Además, la ley del sábado estará arraigada en el corazón ya que no sería verdaderamente observada si no encontrara una adhesión interna profunda y convencida. Esto depende del amor sincero que cada israelita debe sentir, mostrar y actuar hacia sus hermanos. De hecho, leemos de nuevo en el Deuteronomio: «Si hay entre ustedes un hombre necesitado entre sus hermanos en cualquiera de sus ciudades en la tierra que el Señor, su Dios, les da, no endurecerán su corazón ni cerrarán la mano a su hermano necesitado, sino que le abrirán la mano y le prestarán lo que necesite en su necesidad [...] Por esta misma razón, de hecho, el Señor, tu Dios, te bendecirá en todo tu trabajo y en todo lo que emprendas. Como nunca dejará de haber necesitados en la tierra, yo te ordeno: “Abrirás tu mano a tu hermano que sea pobre y necesitado en tu tierra”» (Dt 15:7-11). 

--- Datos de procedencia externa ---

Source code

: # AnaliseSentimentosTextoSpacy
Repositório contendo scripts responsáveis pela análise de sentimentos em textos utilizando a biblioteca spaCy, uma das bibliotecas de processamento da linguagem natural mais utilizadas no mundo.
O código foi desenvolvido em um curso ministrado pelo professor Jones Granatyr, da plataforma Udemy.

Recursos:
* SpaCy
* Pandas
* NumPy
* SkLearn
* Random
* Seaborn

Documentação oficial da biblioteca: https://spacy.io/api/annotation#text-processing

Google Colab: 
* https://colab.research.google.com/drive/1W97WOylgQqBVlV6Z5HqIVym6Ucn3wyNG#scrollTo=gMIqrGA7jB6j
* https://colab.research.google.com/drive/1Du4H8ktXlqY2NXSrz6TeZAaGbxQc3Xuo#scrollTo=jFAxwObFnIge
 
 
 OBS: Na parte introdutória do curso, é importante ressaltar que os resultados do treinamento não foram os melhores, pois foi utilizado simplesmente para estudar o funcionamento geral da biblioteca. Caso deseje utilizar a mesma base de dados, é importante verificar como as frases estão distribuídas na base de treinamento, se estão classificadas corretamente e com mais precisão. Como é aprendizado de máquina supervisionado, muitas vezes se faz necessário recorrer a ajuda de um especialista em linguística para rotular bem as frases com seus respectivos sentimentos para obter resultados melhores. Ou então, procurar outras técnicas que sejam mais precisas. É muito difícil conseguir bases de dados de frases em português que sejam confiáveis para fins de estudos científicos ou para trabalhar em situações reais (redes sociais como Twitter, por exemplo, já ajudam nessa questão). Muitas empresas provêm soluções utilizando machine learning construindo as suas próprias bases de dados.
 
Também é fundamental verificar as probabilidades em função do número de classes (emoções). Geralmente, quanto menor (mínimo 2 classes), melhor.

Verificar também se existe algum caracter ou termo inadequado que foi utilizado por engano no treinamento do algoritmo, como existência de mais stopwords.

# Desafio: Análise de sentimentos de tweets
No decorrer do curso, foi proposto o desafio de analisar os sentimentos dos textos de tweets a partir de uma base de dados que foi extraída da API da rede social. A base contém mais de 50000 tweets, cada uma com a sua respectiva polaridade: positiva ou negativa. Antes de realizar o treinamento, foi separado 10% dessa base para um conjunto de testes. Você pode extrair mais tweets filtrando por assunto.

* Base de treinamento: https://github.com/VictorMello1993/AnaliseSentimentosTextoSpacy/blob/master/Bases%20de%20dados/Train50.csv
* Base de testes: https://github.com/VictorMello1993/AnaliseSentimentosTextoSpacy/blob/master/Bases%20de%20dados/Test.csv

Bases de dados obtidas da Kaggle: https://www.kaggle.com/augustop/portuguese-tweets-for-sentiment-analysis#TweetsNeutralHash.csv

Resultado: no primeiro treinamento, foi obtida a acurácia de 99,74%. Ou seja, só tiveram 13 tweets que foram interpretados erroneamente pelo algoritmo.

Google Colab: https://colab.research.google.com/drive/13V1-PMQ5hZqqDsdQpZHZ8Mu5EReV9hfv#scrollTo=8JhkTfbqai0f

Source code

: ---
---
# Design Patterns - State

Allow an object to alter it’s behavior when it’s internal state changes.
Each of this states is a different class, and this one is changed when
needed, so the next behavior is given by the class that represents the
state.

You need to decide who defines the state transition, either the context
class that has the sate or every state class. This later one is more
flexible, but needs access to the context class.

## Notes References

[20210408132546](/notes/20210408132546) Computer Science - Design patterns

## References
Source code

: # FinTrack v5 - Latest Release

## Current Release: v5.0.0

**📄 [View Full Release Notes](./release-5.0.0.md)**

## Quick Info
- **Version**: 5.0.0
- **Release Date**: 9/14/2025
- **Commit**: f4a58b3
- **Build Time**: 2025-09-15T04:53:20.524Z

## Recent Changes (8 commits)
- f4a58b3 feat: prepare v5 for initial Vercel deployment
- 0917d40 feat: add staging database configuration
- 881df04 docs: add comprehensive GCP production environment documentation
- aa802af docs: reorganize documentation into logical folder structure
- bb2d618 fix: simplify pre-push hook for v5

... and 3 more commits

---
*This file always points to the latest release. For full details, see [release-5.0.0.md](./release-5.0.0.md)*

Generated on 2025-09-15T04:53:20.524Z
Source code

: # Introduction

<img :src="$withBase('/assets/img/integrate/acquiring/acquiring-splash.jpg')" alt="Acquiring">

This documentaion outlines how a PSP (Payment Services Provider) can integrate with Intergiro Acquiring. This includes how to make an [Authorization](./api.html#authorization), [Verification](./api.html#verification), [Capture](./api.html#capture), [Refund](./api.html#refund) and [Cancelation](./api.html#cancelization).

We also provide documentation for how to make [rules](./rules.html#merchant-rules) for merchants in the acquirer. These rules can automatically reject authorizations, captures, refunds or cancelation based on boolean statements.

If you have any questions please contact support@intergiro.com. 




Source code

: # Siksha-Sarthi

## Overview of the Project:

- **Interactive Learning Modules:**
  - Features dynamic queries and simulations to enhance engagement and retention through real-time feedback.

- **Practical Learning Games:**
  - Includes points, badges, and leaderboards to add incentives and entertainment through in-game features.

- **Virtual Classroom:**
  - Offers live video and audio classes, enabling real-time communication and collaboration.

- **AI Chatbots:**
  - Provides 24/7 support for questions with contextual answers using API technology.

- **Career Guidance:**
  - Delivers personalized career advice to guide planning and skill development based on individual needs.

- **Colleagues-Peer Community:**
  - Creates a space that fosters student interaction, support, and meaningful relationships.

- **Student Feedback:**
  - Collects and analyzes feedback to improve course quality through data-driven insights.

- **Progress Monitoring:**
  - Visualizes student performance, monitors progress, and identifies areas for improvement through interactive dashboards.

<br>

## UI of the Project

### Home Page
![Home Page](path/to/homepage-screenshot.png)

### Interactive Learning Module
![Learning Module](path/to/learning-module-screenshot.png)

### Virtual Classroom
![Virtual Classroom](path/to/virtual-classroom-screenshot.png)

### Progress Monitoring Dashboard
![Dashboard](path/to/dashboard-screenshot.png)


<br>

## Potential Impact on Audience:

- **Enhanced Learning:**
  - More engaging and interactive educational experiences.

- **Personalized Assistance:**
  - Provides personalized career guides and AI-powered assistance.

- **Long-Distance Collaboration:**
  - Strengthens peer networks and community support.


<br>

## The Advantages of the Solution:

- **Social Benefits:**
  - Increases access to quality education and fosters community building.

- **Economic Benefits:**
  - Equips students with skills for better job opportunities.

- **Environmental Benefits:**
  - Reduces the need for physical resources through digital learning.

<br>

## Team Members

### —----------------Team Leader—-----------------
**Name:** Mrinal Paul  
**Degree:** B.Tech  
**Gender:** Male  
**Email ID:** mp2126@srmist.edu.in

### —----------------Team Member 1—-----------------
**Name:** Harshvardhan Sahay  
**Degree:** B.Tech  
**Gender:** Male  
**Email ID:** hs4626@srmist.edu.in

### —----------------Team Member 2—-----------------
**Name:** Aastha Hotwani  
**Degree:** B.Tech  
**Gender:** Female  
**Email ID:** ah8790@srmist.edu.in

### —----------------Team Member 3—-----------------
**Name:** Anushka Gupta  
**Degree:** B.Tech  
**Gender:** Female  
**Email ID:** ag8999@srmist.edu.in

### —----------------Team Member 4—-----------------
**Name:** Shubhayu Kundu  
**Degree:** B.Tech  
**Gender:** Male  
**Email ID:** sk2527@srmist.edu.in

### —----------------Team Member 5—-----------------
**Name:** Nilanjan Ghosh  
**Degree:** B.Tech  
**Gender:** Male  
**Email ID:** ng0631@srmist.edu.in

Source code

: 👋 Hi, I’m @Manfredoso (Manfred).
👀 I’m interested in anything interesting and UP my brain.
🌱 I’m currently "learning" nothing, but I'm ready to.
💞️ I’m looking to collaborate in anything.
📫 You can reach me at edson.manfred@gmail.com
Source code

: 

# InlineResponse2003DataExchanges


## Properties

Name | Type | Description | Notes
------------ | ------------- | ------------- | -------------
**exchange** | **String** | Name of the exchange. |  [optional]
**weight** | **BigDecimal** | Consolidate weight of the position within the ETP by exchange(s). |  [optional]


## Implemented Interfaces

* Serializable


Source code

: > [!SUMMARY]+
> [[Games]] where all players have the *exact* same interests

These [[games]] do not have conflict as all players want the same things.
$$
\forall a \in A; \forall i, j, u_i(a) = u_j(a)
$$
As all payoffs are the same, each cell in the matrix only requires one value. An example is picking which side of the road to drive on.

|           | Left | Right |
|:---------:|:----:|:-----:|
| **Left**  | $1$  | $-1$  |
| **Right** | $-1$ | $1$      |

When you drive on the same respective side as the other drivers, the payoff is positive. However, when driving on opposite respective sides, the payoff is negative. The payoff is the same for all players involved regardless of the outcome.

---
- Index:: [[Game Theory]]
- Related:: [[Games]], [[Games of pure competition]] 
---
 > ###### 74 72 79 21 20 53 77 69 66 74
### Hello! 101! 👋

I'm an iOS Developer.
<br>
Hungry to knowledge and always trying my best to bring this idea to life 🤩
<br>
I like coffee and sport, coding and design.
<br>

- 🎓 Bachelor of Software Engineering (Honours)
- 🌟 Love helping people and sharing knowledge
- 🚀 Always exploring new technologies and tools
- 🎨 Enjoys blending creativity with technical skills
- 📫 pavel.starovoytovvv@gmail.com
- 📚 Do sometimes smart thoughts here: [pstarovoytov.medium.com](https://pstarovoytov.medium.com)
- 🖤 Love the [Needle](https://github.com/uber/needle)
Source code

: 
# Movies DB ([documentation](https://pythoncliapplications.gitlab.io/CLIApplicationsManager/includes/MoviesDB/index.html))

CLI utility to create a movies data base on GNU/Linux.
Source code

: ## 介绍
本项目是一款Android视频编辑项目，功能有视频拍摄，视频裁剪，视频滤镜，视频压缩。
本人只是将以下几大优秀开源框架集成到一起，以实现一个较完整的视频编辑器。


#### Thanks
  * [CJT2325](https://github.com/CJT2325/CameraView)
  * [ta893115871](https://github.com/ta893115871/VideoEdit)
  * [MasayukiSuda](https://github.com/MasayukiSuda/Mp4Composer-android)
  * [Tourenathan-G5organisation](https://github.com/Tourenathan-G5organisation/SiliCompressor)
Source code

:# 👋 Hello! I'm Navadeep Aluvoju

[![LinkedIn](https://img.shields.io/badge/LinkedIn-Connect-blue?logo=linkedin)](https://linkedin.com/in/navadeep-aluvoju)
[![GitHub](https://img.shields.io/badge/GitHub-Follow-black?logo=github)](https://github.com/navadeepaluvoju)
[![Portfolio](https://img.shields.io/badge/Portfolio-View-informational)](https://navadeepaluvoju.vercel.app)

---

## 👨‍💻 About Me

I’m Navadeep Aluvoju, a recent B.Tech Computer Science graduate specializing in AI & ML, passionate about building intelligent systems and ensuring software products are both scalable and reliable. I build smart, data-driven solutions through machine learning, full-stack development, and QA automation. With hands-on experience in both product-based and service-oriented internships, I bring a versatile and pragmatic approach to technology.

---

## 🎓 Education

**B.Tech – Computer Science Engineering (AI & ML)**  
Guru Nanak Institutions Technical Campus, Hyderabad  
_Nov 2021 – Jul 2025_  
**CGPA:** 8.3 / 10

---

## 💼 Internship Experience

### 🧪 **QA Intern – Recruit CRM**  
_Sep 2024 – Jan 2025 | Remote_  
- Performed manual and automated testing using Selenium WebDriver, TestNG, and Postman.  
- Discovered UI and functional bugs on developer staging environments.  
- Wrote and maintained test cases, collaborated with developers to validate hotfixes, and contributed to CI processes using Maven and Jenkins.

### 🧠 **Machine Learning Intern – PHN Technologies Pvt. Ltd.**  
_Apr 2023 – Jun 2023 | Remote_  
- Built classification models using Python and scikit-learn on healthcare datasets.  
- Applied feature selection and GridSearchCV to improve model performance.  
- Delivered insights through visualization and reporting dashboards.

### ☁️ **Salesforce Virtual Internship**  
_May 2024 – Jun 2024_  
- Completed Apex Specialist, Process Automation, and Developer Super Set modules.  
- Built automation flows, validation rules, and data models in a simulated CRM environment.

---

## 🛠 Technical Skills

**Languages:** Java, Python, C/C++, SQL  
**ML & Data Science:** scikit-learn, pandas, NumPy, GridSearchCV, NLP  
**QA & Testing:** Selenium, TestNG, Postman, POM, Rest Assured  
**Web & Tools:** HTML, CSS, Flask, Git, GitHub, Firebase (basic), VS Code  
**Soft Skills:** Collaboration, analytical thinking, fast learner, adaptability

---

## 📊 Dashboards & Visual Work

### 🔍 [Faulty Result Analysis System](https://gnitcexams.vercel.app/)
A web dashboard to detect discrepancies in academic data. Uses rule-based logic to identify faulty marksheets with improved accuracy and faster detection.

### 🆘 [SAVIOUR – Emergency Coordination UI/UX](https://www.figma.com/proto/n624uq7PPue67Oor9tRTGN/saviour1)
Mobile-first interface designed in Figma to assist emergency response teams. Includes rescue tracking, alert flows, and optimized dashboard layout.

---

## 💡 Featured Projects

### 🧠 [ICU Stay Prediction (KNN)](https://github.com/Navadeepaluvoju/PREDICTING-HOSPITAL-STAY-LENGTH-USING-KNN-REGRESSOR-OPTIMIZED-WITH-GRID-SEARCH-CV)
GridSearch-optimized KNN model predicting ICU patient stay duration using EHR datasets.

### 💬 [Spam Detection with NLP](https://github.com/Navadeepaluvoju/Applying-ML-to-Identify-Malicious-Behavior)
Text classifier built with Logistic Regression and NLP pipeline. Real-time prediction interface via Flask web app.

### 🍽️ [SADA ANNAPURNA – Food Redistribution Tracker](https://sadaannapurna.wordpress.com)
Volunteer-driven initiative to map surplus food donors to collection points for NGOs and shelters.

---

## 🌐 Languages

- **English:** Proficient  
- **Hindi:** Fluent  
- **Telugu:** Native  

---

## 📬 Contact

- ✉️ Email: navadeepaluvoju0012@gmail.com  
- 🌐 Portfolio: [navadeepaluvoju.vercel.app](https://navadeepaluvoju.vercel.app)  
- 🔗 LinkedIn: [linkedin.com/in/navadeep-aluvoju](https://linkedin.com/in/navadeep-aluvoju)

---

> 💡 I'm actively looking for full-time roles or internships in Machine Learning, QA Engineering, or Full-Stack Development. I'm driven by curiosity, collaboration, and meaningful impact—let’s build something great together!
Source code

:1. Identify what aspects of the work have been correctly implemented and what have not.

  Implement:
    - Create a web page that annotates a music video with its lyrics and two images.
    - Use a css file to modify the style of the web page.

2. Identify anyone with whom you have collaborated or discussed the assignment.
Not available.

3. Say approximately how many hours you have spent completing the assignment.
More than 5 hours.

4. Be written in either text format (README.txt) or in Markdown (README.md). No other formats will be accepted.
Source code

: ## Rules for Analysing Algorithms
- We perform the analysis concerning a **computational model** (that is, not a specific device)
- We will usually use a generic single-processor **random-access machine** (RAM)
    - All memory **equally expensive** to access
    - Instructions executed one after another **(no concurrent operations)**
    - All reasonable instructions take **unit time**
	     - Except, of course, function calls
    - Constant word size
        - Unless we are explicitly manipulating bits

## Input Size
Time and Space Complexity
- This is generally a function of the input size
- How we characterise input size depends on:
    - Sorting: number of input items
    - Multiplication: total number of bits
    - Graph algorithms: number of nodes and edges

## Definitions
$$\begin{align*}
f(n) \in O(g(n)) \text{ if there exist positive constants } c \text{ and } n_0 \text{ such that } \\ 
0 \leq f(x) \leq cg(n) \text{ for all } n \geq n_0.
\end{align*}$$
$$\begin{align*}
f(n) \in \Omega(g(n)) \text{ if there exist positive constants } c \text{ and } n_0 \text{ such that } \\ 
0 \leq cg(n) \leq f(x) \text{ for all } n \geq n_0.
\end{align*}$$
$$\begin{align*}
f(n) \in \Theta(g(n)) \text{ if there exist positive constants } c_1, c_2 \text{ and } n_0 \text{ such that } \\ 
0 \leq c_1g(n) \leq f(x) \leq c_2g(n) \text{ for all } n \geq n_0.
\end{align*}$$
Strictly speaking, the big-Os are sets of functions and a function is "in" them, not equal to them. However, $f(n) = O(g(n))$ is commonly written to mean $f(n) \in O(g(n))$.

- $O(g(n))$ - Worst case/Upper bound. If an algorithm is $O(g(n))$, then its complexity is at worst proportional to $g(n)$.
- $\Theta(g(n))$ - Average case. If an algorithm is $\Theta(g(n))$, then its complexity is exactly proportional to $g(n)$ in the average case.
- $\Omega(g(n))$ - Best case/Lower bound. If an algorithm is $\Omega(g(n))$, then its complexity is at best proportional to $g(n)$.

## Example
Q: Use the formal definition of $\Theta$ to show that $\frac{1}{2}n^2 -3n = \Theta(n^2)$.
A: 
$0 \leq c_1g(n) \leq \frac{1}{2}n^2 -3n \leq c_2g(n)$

Desgraciadamente, la corrupción moral puede vaciar esta ley –como muchas otras– de su significado y de su auténtica aspiración, reduciéndola a una mera práctica externa, a un ritualismo que no implica en absoluto amor, solidaridad, ternura hacia los más débiles y necesitados. La hipocresía de quienes actúan de este modo es denunciada fuertemente por Jesús en los relatos evangélicos. Uno de muchos es el de la mujer encorvada que llevaba dieciocho años observando el descanso sabático yendo a la sinagoga; Nadie jamás la había curado de su enfermedad pensando que este acto pudiera violar el descanso sabático. Jesús en cambio la cura y contradice también con duras palabras al jefe de la sinagoga: «El jefe de la sinagoga, indignado porque Jesús había hecho esta curación en sábado, tomó la palabra y dijo a la multitud: Hay seis días en los que se debe trabajar; Así que venid y sed sanados en esos días, y no en el día de reposo. El Señor le respondió: «¡Hipócritas! ¿Acaso cada uno de ustedes no desata su buey o su asno del pesebre en sábado y lo lleva a beber? ¿Y acaso esta hija de Abraham, a quien Satanás ha tenido cautiva durante dieciocho años, no debería ser liberada de esta atadura en sábado?» (Lucas 13, 14-16).